Siri saved the day. Apple unveiled the digital assistant and showed off its ability to respond to voice commands that created reminders, scheduled calendar events or brought up information on restaurants or weather. Critics marveled at Siri’s potential and speculated that Apple might have developed another revolutionary product. Customers seemed to agree, and three days after the iPhone 4s launched, Apple had sold four million devices, at the time making it the fastest-selling iPhone ever.
Fast forward seven years, and Siri is a problem. It’s arguably the main reason that Apple’s latest product launch—a $349 smart speaker called HomePod—has underperformed, based on early estimates from analysts. Although the speaker won plaudits for its sleek look and audio quality, review after review trashed the Siri functionality with words like “dopey, ”“annoying” and “embarrassingly inadequate.”

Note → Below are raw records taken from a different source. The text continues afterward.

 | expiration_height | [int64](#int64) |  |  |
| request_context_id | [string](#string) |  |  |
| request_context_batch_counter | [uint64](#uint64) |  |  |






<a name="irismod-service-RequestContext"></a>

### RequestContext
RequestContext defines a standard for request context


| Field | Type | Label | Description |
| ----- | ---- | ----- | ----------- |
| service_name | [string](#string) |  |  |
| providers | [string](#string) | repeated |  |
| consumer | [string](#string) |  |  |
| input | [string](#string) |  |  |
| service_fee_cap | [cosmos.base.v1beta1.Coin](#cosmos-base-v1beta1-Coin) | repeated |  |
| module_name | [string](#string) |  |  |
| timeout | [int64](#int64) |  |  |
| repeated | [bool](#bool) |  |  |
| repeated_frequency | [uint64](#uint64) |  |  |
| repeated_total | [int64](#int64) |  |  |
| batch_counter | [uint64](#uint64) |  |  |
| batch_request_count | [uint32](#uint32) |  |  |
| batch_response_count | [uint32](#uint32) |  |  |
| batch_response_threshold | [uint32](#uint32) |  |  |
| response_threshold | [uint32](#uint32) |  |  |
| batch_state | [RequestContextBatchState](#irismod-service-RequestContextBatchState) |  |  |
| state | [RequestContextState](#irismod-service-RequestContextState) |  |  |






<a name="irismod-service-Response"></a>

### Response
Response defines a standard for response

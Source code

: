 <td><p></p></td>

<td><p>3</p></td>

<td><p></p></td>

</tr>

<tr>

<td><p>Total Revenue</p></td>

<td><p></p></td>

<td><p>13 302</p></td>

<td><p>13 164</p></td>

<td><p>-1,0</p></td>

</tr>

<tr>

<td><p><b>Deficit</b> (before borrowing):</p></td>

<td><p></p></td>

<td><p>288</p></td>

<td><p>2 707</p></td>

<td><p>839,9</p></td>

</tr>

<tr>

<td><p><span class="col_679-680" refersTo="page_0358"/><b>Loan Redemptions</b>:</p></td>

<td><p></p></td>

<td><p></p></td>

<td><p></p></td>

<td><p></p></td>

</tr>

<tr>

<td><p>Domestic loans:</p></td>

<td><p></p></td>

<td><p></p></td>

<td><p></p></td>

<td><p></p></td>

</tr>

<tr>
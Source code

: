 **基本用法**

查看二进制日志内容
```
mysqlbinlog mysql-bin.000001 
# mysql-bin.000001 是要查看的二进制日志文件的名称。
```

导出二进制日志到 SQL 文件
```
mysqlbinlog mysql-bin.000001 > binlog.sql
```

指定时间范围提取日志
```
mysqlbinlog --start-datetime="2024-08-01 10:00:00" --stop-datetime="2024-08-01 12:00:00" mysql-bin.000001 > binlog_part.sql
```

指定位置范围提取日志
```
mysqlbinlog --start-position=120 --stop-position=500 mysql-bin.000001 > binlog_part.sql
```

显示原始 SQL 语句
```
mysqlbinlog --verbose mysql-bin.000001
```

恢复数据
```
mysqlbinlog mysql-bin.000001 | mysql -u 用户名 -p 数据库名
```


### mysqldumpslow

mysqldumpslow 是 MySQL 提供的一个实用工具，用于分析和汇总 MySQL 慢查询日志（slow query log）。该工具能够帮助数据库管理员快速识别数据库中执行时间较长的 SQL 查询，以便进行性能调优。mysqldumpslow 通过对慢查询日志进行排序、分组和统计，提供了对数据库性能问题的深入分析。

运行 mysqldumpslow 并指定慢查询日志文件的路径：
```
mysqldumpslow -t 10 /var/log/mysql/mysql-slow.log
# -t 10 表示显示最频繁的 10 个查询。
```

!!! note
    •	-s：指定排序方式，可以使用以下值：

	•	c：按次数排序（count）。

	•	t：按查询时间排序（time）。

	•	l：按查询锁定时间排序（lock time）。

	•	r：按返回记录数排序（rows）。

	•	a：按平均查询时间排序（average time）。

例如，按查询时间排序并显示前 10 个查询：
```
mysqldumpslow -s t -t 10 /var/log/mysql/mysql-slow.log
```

To determine how Apple squandered its own head start over rivals Amazon and Google in the digital assistant realm, The Information interviewed a dozen former employees who worked on various teams responsible for creating Siri or integrating it into Apple’s ecosystem. Most of them agreed to speak only on the condition that they not be named, citing non-disclosure agreements they had signed or concerns about retaliation from Apple executives.
The experiences and opinions shared by the employees amount to a rare look inside Apple’s struggle to remake itself as a company that succeeds at creating innovative and effective online services, and not just hardware design. Apple has had previous blunders in its efforts to build up its online services business—most notably in its subpar iCloud service. The company’s enduring challenges with online services could hurt the company down the road as iPhone sales continue to slow.

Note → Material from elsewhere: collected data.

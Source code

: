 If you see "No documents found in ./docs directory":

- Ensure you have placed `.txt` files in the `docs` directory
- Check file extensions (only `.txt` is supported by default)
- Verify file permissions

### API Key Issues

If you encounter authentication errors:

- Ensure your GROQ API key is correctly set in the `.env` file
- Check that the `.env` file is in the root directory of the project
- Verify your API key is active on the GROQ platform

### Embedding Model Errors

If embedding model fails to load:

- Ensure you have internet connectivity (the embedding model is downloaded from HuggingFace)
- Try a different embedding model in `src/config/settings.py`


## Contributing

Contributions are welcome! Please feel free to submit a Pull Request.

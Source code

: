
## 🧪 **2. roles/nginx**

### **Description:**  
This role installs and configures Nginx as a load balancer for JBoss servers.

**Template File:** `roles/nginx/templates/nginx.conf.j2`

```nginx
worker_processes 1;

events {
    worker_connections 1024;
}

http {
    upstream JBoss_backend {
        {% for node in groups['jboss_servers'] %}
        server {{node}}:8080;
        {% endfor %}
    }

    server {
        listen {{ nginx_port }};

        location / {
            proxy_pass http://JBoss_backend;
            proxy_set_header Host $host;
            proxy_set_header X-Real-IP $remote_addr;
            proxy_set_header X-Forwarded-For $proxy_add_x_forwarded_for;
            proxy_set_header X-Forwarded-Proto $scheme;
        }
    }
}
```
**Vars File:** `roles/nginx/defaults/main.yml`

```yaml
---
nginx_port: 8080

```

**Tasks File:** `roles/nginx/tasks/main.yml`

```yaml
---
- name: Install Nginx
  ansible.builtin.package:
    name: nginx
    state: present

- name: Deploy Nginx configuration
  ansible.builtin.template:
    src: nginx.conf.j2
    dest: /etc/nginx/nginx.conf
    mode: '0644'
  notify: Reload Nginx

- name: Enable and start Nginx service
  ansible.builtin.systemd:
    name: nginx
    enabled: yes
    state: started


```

Many of the former employees acknowledged for the first time that Apple rushed Siri into the iPhone 4s before the technology was fully baked, setting up an internal debate that has raged since Siri’s inception over whether to continue patching up a flawed build or to rip it up and start from scratch. And that debate was just one of many, as Siri’s various teams morphed into an unwieldy apparatus that engaged in petty turf battles and heated arguments over what an ideal version of Siri should be—a quick and accurate information fetcher or a conversant and intuitive assistant capable of complex tasks.